Генрих со сказанным согласился, незаметно кивнув.
– Что ж, немного тут осталось? – спросил он.
– Так минута буквально! Мы уже в Гнивани.
– Это хорошо, ладно, поехали.
Извозчик, услышав самое ходовое в его работе слово, тут же оживился и поспешил вернуться на свое место. Сплюнув едкую слюну, решил сесть в карету и Генрих, однако же дуновение протянувшегося по земле ветра обдало его ноги и обнаружило странный еле различимый вдалеке свист. Студент прислушался, но вдруг ветер стих и таинственный звук пропал вместе с ним.
– Ты слышал? – спросил юноша у везущего его мужичка.
– Ветер?
– Нет же, другое. Какой-то… какой-то звук.
– Вам показалось.
– Да нет же, у меня тонкий слух, я точно услышал.
– Господин Бауэр, если вы хотите еще немного подышать свежим воздухом, то я не против: спешить, собственно, некуда.
– Особенно вот этим, – ответил Генрих, махнув головой в сторону могил.
Вдруг ветер вернулся, а вместе с ним вернулся и странный ускользающий от неопытного уха свист. Юноша уловил его и тут же определил, что источник звука находиться на кладбище, но повернув к крестам свою голову, почувствовал, как ветер стремительно растворился в тишине и таинственный шум проделал следом тот же трюк.
– И опять! Ты слышал? – вопрошал молодой человек, но извозчик сохранял равнодушие.
– Быть может, где-то есть щель и ветер задувает в нее, делов-то. Так вы готовы?
Студент помялся еще чуток и, решив, что долгие дороги вредят его душевному покою, вернулся в карету, чтоб, наконец, завершить начатое.
Наступило 11 часов, когда карета, груженая тяжелым чемоданом и неприветливым путником, остановилась возле единственной в Гнивани церкви. Генрих, не будучи знатоком архитектуры или любителем православного зодчества, все же по достоинству оценил белоснежные стены куба храма и теплый желтый блеск его златой главы. Ступив на паперть, молодой человек увидел бедняка, просившего милостыню. Не желая слушать его речей, юноша старался скорее проскользнуть мимо нищего, не преминув подбросить в копилку последнего пару монет и скрывшись за дверьми храма до того, как несчастный примется рассыпаться в благодарностях.

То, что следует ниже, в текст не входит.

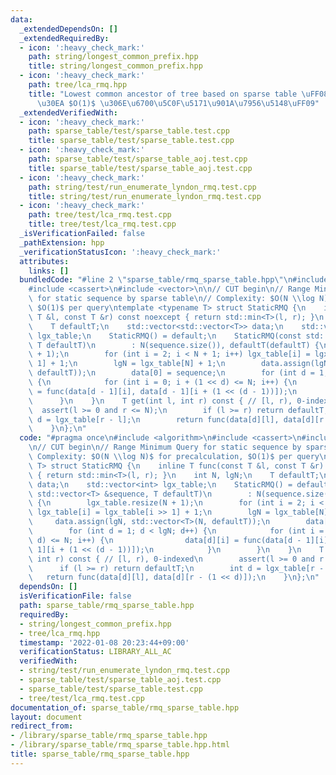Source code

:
 ```yaml
---
data:
  _extendedDependsOn: []
  _extendedRequiredBy:
  - icon: ':heavy_check_mark:'
    path: string/longest_common_prefix.hpp
    title: string/longest_common_prefix.hpp
  - icon: ':heavy_check_mark:'
    path: tree/lca_rmq.hpp
    title: "Lowest common ancestor of tree based on sparse table \uFF08\u30AF\u30A8\
      \u30EA $O(1)$ \u306E\u6700\u5C0F\u5171\u901A\u7956\u5148\uFF09"
  _extendedVerifiedWith:
  - icon: ':heavy_check_mark:'
    path: sparse_table/test/sparse_table.test.cpp
    title: sparse_table/test/sparse_table.test.cpp
  - icon: ':heavy_check_mark:'
    path: sparse_table/test/sparse_table_aoj.test.cpp
    title: sparse_table/test/sparse_table_aoj.test.cpp
  - icon: ':heavy_check_mark:'
    path: string/test/run_enumerate_lyndon_rmq.test.cpp
    title: string/test/run_enumerate_lyndon_rmq.test.cpp
  - icon: ':heavy_check_mark:'
    path: tree/test/lca_rmq.test.cpp
    title: tree/test/lca_rmq.test.cpp
  _isVerificationFailed: false
  _pathExtension: hpp
  _verificationStatusIcon: ':heavy_check_mark:'
  attributes:
    links: []
  bundledCode: "#line 2 \"sparse_table/rmq_sparse_table.hpp\"\n#include <algorithm>\n\
    #include <cassert>\n#include <vector>\n\n// CUT begin\n// Range Minimum Query\
    \ for static sequence by sparse table\n// Complexity: $O(N \\log N)$ for precalculation,\
    \ $O(1)$ per query\ntemplate <typename T> struct StaticRMQ {\n    inline T func(const\
    \ T &l, const T &r) const noexcept { return std::min<T>(l, r); }\n    int N, lgN;\n\
    \    T defaultT;\n    std::vector<std::vector<T>> data;\n    std::vector<int>\
    \ lgx_table;\n    StaticRMQ() = default;\n    StaticRMQ(const std::vector<T> &sequence,\
    \ T defaultT)\n        : N(sequence.size()), defaultT(defaultT) {\n        lgx_table.resize(N\
    \ + 1);\n        for (int i = 2; i < N + 1; i++) lgx_table[i] = lgx_table[i >>\
    \ 1] + 1;\n        lgN = lgx_table[N] + 1;\n        data.assign(lgN, std::vector<T>(N,\
    \ defaultT));\n        data[0] = sequence;\n        for (int d = 1; d < lgN; d++)\
    \ {\n            for (int i = 0; i + (1 << d) <= N; i++) {\n                data[d][i]\
    \ = func(data[d - 1][i], data[d - 1][i + (1 << (d - 1))]);\n            }\n  \
    \      }\n    }\n    T get(int l, int r) const { // [l, r), 0-indexed\n      \
    \  assert(l >= 0 and r <= N);\n        if (l >= r) return defaultT;\n        int\
    \ d = lgx_table[r - l];\n        return func(data[d][l], data[d][r - (1 << d)]);\n\
    \    }\n};\n"
  code: "#pragma once\n#include <algorithm>\n#include <cassert>\n#include <vector>\n\
    \n// CUT begin\n// Range Minimum Query for static sequence by sparse table\n//\
    \ Complexity: $O(N \\log N)$ for precalculation, $O(1)$ per query\ntemplate <typename\
    \ T> struct StaticRMQ {\n    inline T func(const T &l, const T &r) const noexcept\
    \ { return std::min<T>(l, r); }\n    int N, lgN;\n    T defaultT;\n    std::vector<std::vector<T>>\
    \ data;\n    std::vector<int> lgx_table;\n    StaticRMQ() = default;\n    StaticRMQ(const\
    \ std::vector<T> &sequence, T defaultT)\n        : N(sequence.size()), defaultT(defaultT)\
    \ {\n        lgx_table.resize(N + 1);\n        for (int i = 2; i < N + 1; i++)\
    \ lgx_table[i] = lgx_table[i >> 1] + 1;\n        lgN = lgx_table[N] + 1;\n   \
    \     data.assign(lgN, std::vector<T>(N, defaultT));\n        data[0] = sequence;\n\
    \        for (int d = 1; d < lgN; d++) {\n            for (int i = 0; i + (1 <<\
    \ d) <= N; i++) {\n                data[d][i] = func(data[d - 1][i], data[d -\
    \ 1][i + (1 << (d - 1))]);\n            }\n        }\n    }\n    T get(int l,\
    \ int r) const { // [l, r), 0-indexed\n        assert(l >= 0 and r <= N);\n  \
    \      if (l >= r) return defaultT;\n        int d = lgx_table[r - l];\n     \
    \   return func(data[d][l], data[d][r - (1 << d)]);\n    }\n};\n"
  dependsOn: []
  isVerificationFile: false
  path: sparse_table/rmq_sparse_table.hpp
  requiredBy:
  - string/longest_common_prefix.hpp
  - tree/lca_rmq.hpp
  timestamp: '2022-01-08 20:23:44+09:00'
  verificationStatus: LIBRARY_ALL_AC
  verifiedWith:
  - string/test/run_enumerate_lyndon_rmq.test.cpp
  - sparse_table/test/sparse_table_aoj.test.cpp
  - sparse_table/test/sparse_table.test.cpp
  - tree/test/lca_rmq.test.cpp
documentation_of: sparse_table/rmq_sparse_table.hpp
layout: document
redirect_from:
- /library/sparse_table/rmq_sparse_table.hpp
- /library/sparse_table/rmq_sparse_table.hpp.html
title: sparse_table/rmq_sparse_table.hpp
---
```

« Службы нет» – тут же послышался из глубин прихода чей-то голос, подбрасывающий в воздух легкое эхо.
– Простите….эм, здравствуйте! Я не за тем, в общем-то, – наклоняясь вглубь незнакомого помещения, произнес студент.
Наконец ему навстречу вышел молодой священник с темной бородой, окантовывающей вытянутое лицо.
– Здравствуйте-здравствуйте. И за чем же вы тогда? – спросил поп, осматривая неизвестного.
– Я ищу Михаила Федоровича Митюкова, я его студент. Нездешний: приехал из Киева.